After their colossal PR meltdown following last month’s Xbox One reveal, Microsoft had a lot to prove at E3. Not only did they have to show off actual games coming out for the system (since their initial announcement was all talk of television and… that’s about it), but they also had to clarify the complex DRM policy they had implemented into the Xbox One’s architecture. Let’s see what they managed to pull off.
1. The conference opened with Hideo Kojima presenting Metal Gear Solid 5: The Phantom Pain which aims to be an “open world stealth game.” Highlights included Snake hanging off the side of his horse as he rode past some soldiers and creeping around a desert base.
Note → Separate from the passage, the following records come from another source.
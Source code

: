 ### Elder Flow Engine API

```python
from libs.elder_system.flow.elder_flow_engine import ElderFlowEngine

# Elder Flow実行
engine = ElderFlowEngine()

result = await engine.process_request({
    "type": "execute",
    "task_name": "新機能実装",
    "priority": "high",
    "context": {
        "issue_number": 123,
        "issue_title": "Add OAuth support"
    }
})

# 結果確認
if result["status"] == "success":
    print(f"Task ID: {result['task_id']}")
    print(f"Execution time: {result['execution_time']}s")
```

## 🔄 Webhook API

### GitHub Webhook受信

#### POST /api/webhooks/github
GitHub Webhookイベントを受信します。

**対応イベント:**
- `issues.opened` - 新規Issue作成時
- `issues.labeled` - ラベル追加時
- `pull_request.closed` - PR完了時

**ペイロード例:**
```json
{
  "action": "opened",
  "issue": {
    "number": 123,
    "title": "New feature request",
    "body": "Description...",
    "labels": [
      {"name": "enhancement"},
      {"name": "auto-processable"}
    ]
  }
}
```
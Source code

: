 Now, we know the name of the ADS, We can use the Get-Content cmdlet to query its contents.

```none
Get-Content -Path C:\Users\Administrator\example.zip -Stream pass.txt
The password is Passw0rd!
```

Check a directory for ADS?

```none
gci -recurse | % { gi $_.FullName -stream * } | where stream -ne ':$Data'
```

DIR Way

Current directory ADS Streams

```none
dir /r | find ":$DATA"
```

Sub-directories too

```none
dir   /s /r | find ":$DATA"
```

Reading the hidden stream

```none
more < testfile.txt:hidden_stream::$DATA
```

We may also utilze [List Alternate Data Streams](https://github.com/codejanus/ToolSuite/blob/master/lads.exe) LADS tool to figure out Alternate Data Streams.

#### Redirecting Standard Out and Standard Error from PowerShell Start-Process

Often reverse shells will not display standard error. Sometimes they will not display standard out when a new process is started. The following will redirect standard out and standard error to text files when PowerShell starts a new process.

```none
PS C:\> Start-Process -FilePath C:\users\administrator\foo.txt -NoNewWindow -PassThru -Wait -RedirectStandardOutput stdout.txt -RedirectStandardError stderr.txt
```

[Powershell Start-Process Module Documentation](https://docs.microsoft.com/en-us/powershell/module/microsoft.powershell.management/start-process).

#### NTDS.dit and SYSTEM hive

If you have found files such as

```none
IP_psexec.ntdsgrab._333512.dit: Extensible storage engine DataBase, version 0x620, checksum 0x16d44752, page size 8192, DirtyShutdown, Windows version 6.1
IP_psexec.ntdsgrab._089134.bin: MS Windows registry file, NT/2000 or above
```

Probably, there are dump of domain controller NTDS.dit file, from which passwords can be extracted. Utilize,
The trailer culminated in a reunion with Master Miller before the game’s title showed onscreen.
2. A few Xbox 360 titles were shown, though there were an alarmingly low number of them. PC title World of Tanks was among them, along with Max The Curse of Brotherhood (a follow-up to indie title Max & The Magic Marker), and the sequel to the ultimate in masochism gaming: Dark Souls II. No Gears, No Fable, No AAA exclusives. Microsoft seems eager to leave the platform behind.
3. An original IP in the form of Ryse was shown off that looked like the video game form of 300. It seems like your typical hack and slash complete with high end visuals and active time prompts. Fellow spartans could be called in to create a shielded wall in which to deflect arrows as well as launch spears in order to counter attack.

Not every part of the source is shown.